*DATA SHOWN*.
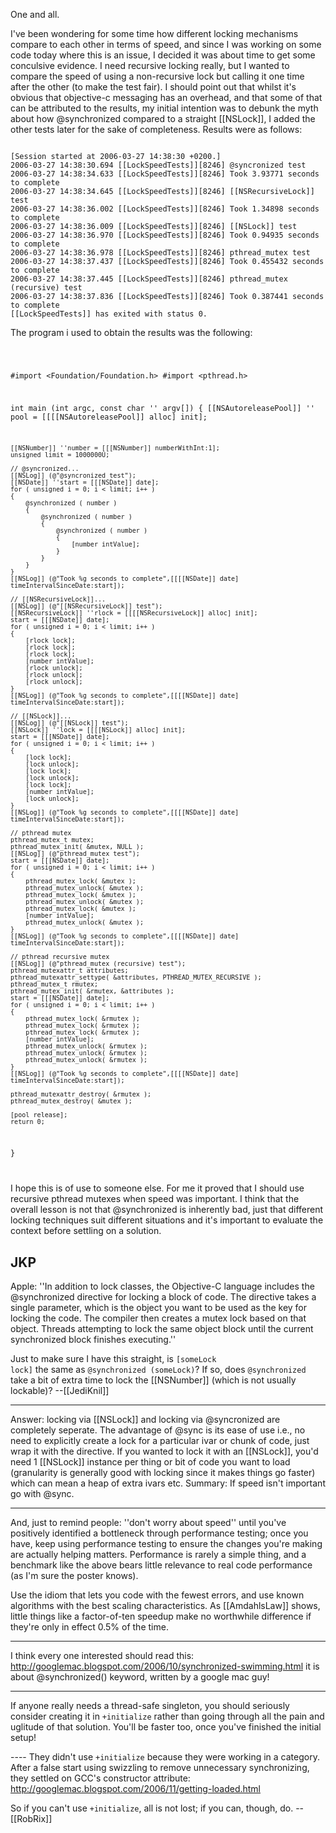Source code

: One and all.

I've  been wondering for some time how different locking mechanisms compare to each other in terms of speed, and since I was working on some code today where this is an issue, I decided it was about time to get some conculsive evidence.  I need recursive locking really, but I wanted to compare the speed of using a non-recursive lock but calling it one time after the other (to make the test fair).  I should point out that whilst it's obvious that objective-c messaging has an overhead, and that some of that can be attributed to the results, my initial intention was to debunk the myth about how @synchronized compared to a straight [[NSLock]], I added  the other tests later for the sake of completeness.  Results were as follows:

<code>
[Session started at 2006-03-27 14:38:30 +0200.]
2006-03-27 14:38:30.694 [[LockSpeedTests]][8246] @syncronized test
2006-03-27 14:38:34.633 [[LockSpeedTests]][8246] Took 3.93771 seconds to complete
2006-03-27 14:38:34.645 [[LockSpeedTests]][8246] [[NSRecursiveLock]] test
2006-03-27 14:38:36.002 [[LockSpeedTests]][8246] Took 1.34898 seconds to complete
2006-03-27 14:38:36.009 [[LockSpeedTests]][8246] [[NSLock]] test
2006-03-27 14:38:36.970 [[LockSpeedTests]][8246] Took 0.94935 seconds to complete
2006-03-27 14:38:36.978 [[LockSpeedTests]][8246] pthread_mutex test
2006-03-27 14:38:37.437 [[LockSpeedTests]][8246] Took 0.455432 seconds to complete
2006-03-27 14:38:37.445 [[LockSpeedTests]][8246] pthread_mutex (recursive) test
2006-03-27 14:38:37.836 [[LockSpeedTests]][8246] Took 0.387441 seconds to complete
[[LockSpeedTests]] has exited with status 0.
</code>

The program i used to obtain the results was the following:

<code>

#import <Foundation/Foundation.h>
#import <pthread.h>

int main (int argc, const char '' argv[]) {
    [[NSAutoreleasePool]] '' pool = [[[[NSAutoreleasePool]] alloc] init];
    
    [[NSNumber]] ''number = [[[NSNumber]] numberWithInt:1];
    unsigned limit = 1000000U;
    
    // @syncronized...
    [[NSLog]] (@"@syncronized test");
    [[NSDate]] ''start = [[[NSDate]] date];
    for ( unsigned i = 0; i < limit; i++ )
    {
        @synchronized ( number )
        {
            @synchronized ( number )
            {
                @synchronized ( number )
                {
                    [number intValue];
                }
            }
        }
    }
    [[NSLog]] (@"Took %g seconds to complete",[[[[NSDate]] date] timeIntervalSinceDate:start]);
    
    // [[NSRecursiveLock]]...
    [[NSLog]] (@"[[NSRecursiveLock]] test");
    [[NSRecursiveLock]] ''rlock = [[[[NSRecursiveLock]] alloc] init];
    start = [[[NSDate]] date];
    for ( unsigned i = 0; i < limit; i++ )
    {
        [rlock lock];
        [rlock lock];
        [rlock lock];
        [number intValue];
        [rlock unlock];
        [rlock unlock];
        [rlock unlock];
    }
    [[NSLog]] (@"Took %g seconds to complete",[[[[NSDate]] date] timeIntervalSinceDate:start]);
    
    // [[NSLock]]...
    [[NSLog]] (@"[[NSLock]] test");
    [[NSLock]] ''lock = [[[[NSLock]] alloc] init];
    start = [[[NSDate]] date];
    for ( unsigned i = 0; i < limit; i++ )
    {
        [lock lock];
        [lock unlock];
        [lock lock];
        [lock unlock];
        [lock lock];
        [number intValue];
        [lock unlock];
    }
    [[NSLog]] (@"Took %g seconds to complete",[[[[NSDate]] date] timeIntervalSinceDate:start]);
    
    // pthread mutex
    pthread_mutex_t mutex;
    pthread_mutex_init( &mutex, NULL );
    [[NSLog]] (@"pthread_mutex test");
    start = [[[NSDate]] date];
    for ( unsigned i = 0; i < limit; i++ )
    {
        pthread_mutex_lock( &mutex );
        pthread_mutex_unlock( &mutex );
        pthread_mutex_lock( &mutex );
        pthread_mutex_unlock( &mutex );
        pthread_mutex_lock( &mutex );
        [number intValue];
        pthread_mutex_unlock( &mutex );
    }
    [[NSLog]] (@"Took %g seconds to complete",[[[[NSDate]] date] timeIntervalSinceDate:start]);
    
    // pthread recursive mutex
    [[NSLog]] (@"pthread_mutex (recursive) test");
    pthread_mutexattr_t attributes;
    pthread_mutexattr_settype( &attributes, PTHREAD_MUTEX_RECURSIVE );
    pthread_mutex_t rmutex;
    pthread_mutex_init( &rmutex, &attributes );
    start = [[[NSDate]] date];
    for ( unsigned i = 0; i < limit; i++ )
    {
        pthread_mutex_lock( &rmutex );
        pthread_mutex_lock( &rmutex );
        pthread_mutex_lock( &rmutex );
        [number intValue];
        pthread_mutex_unlock( &rmutex );
        pthread_mutex_unlock( &rmutex );
        pthread_mutex_unlock( &rmutex );
    }
    [[NSLog]] (@"Took %g seconds to complete",[[[[NSDate]] date] timeIntervalSinceDate:start]);

    pthread_mutexattr_destroy( &rmutex );
    pthread_mutex_destroy( &mutex );
    
    [pool release];
    return 0;
}

</code>

I hope this is of use to someone else.  For me it proved that I should use recursive pthread mutexes when speed was important.  I think that the overall lesson is not that @synchronized is inherently bad, just that different locking techniques suit different situations and it's important to evaluate the context before settling on a solution.

JKP
----
Apple: ''In addition to lock classes, the Objective-C language includes the @synchronized directive for locking a block of code. The directive takes a single parameter, which is the object you want to be used as the key for locking the code. The compiler then creates a mutex lock based on that object. Threads attempting to lock the same object block until the current synchronized block finishes executing.''

Just to make sure I have this straight, is <code>[someLock lock]</code> the same as <code>@synchronized (someLock)</code>? If so, does <code>@synchronized</code> take a bit of extra time to lock the [[NSNumber]] (which is not usually lockable)? --[[JediKnil]]

----
Answer:  locking via [[NSLock]] and locking via @syncronized are completely seperate.  The advantage of @sync is its ease of use i.e., no need to explicitly create a lock for a particular ivar or chunk of code, just wrap it with the directive.  If you wanted to lock it with an [[NSLock]], you'd need 1 [[NSLock]] instance per thing or bit of code you want to load (granularity is generally good with locking since it makes things go faster) which can mean a heap of extra ivars etc.  Summary: If speed isn't important go with @sync.

----
And, just to remind people: ''don't worry about speed'' until you've positively identified a bottleneck through performance testing; once you have, keep using performance testing to ensure the changes you're making are actually helping matters. Performance is rarely a simple thing, and a benchmark like the above bears little relevance to real code performance (as I'm sure the poster knows).

Use the idiom that lets you code with the fewest errors, and use known algorithms with the best scaling characteristics. As [[AmdahlsLaw]] shows, little things like a factor-of-ten speedup make no worthwhile difference if they're only in effect 0.5% of the time.

----

I think every one interested should read this: http://googlemac.blogspot.com/2006/10/synchronized-swimming.html it is about @synchronized() keyword, written by a google mac guy!

----

If anyone really needs a thread-safe singleton, you should seriously consider creating it in <code>+initialize</code> rather than going through all the pain and uglitude of that solution. You'll be faster too, once you've finished the initial setup!

---- They didn't use <code>+initialize</code> because they were working in a category. After a false start using swizzling to remove unnecessary synchronizing, they settled on GCC's constructor attribute: http://googlemac.blogspot.com/2006/11/getting-loaded.html

So if you can't use <code>+initialize</code>, all is not lost; if you can, though, do. -- [[RobRix]]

*YOUR ASSIGNMENT*. Filter the data above down to lines with the word "things", and copy them.

*TASK RESULT*.
Answer:  locking via [[NSLock]] and locking via @syncronized are completely seperate.  The advantage of @sync is its ease of use i.e., no need to explicitly create a lock for a particular ivar or chunk of code, just wrap it with the directive.  If you wanted to lock it with an [[NSLock]], you'd need 1 [[NSLock]] instance per thing or bit of code you want to load (granularity is generally good with locking since it makes things go faster) which can mean a heap of extra ivars etc.  Summary: If speed isn't important go with @sync.
Use the idiom that lets you code with the fewest errors, and use known algorithms with the best scaling characteristics. As [[AmdahlsLaw]] shows, little things like a factor-of-ten speedup make no worthwhile difference if they're only in effect 0.5% of the time.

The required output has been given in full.